Collected data entries
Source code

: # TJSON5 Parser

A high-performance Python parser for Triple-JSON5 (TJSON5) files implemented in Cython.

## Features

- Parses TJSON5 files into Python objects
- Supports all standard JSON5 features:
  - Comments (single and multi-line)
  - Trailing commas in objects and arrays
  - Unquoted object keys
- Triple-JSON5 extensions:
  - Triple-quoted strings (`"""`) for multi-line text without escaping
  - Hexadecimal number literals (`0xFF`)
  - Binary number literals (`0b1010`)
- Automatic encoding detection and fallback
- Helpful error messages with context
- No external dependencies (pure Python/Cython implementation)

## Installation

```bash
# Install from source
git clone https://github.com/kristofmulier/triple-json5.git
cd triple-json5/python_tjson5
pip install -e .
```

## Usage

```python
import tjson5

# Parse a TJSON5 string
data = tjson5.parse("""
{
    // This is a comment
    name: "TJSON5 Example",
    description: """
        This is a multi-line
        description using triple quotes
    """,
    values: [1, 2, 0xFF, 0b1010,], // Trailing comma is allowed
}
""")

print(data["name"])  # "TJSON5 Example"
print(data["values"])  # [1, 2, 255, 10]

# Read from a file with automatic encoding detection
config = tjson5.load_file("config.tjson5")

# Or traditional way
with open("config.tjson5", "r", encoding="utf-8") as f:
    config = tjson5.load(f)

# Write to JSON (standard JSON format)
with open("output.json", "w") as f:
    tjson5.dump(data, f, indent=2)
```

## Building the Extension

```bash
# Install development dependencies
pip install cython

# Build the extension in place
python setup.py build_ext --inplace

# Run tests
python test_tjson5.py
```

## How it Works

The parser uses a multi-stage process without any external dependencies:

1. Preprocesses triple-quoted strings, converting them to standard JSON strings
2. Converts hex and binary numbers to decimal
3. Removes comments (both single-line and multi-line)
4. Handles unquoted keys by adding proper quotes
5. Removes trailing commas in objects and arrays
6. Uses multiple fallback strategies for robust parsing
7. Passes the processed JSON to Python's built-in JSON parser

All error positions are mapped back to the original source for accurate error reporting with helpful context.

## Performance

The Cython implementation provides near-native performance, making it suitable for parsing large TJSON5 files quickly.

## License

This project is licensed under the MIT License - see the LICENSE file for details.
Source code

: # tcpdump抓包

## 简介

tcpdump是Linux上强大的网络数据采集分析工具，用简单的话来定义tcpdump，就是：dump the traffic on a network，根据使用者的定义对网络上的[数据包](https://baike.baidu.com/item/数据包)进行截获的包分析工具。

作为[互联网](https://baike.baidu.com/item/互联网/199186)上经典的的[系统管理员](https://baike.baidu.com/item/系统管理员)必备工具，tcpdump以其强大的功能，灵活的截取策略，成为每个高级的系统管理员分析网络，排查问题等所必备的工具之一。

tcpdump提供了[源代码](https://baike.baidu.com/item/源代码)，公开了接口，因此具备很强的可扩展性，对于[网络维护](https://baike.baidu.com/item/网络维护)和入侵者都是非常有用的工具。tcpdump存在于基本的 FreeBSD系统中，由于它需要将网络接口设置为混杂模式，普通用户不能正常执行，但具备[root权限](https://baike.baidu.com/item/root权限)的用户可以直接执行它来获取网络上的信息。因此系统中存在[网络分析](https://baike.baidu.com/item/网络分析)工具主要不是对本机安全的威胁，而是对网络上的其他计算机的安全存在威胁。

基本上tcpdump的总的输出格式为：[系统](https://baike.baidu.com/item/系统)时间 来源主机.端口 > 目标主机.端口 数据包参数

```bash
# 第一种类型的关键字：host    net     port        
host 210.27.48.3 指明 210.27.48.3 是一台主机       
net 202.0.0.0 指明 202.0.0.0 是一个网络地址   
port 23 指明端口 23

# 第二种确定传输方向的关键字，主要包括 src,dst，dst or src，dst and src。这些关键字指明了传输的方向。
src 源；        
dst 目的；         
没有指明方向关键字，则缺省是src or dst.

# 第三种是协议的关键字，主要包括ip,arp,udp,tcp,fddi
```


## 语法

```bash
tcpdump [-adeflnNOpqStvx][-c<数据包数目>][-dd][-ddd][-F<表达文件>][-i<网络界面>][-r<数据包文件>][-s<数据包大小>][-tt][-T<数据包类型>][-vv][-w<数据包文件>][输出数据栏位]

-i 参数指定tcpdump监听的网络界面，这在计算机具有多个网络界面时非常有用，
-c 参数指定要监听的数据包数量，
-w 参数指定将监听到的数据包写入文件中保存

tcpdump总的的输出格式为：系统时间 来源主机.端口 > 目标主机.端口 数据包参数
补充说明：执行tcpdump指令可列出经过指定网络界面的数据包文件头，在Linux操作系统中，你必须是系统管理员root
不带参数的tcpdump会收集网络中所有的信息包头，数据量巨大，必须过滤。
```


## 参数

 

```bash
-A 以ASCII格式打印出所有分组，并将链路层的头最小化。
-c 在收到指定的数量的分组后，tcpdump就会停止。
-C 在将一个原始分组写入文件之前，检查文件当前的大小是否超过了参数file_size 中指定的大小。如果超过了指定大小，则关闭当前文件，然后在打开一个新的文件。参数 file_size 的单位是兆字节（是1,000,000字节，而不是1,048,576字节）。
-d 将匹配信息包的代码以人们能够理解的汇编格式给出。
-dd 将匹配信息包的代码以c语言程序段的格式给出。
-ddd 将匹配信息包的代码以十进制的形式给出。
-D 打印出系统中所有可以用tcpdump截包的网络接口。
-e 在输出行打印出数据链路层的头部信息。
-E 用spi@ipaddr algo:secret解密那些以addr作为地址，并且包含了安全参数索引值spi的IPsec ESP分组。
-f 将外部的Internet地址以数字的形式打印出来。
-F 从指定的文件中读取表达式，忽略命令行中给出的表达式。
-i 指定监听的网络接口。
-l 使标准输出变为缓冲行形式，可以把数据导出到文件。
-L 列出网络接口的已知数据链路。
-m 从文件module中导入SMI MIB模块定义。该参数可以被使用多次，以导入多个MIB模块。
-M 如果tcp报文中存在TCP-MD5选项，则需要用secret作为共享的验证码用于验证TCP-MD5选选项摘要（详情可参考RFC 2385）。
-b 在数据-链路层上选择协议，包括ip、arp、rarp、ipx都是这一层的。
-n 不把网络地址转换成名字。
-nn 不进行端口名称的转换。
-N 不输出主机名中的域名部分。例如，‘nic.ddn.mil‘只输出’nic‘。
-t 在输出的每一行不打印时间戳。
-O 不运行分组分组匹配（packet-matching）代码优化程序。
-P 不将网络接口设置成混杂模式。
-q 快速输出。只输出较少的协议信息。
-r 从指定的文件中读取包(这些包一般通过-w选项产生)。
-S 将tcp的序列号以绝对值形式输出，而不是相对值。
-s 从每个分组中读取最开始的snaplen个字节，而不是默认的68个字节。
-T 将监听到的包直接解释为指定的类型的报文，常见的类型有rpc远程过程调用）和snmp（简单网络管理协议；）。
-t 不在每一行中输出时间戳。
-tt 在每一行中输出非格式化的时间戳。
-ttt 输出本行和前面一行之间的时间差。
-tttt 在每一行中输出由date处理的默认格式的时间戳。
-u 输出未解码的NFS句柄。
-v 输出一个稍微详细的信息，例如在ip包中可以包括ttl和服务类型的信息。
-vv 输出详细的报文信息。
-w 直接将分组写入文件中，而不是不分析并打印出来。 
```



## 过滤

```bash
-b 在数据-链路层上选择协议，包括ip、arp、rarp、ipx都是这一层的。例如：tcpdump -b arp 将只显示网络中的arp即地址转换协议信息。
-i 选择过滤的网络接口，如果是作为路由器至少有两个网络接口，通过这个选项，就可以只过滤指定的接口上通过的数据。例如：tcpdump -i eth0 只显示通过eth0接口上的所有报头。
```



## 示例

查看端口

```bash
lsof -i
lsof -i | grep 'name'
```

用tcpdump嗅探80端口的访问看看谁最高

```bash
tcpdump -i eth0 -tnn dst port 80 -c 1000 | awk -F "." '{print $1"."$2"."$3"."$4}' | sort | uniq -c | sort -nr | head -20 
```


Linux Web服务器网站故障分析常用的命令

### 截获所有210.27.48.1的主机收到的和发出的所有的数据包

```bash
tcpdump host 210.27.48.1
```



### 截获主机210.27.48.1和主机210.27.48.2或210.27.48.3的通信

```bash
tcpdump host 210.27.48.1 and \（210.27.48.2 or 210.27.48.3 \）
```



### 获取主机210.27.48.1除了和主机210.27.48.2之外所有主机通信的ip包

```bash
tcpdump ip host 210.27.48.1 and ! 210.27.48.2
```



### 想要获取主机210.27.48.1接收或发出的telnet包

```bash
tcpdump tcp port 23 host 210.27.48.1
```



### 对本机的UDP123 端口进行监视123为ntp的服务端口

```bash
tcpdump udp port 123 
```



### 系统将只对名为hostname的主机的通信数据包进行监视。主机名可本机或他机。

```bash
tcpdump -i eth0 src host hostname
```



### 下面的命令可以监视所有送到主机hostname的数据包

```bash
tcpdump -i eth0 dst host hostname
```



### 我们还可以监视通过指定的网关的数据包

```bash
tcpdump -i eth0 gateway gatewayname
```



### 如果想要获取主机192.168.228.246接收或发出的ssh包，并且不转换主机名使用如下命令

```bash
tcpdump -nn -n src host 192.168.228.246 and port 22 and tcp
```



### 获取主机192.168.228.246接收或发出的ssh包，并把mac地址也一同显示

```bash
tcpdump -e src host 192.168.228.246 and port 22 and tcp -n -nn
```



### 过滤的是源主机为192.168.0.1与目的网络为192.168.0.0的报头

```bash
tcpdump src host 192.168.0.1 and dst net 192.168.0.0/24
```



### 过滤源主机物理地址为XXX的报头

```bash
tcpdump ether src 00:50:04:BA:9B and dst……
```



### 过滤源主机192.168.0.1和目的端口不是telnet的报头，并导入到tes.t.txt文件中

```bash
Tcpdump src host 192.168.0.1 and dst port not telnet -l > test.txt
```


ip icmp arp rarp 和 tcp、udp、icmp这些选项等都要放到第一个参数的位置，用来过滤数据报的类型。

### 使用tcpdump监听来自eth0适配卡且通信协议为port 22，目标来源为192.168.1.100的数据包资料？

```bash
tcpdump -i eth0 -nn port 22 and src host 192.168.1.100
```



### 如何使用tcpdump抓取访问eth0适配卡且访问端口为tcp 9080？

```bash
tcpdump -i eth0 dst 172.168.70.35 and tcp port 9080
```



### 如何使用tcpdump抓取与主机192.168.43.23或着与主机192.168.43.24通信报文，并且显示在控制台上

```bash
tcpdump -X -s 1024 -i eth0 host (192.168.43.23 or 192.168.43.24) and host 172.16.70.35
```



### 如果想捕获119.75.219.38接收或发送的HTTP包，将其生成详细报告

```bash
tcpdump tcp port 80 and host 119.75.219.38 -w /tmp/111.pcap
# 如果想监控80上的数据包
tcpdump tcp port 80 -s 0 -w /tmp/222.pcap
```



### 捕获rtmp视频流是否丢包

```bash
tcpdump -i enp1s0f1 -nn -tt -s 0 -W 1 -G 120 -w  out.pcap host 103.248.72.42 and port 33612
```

**Your goal:** Where does "quotes" appear in the records above? Copy every line that has it.

**The completed task:**
        description using triple quotes
4. Handles unquoted keys by adding proper quotes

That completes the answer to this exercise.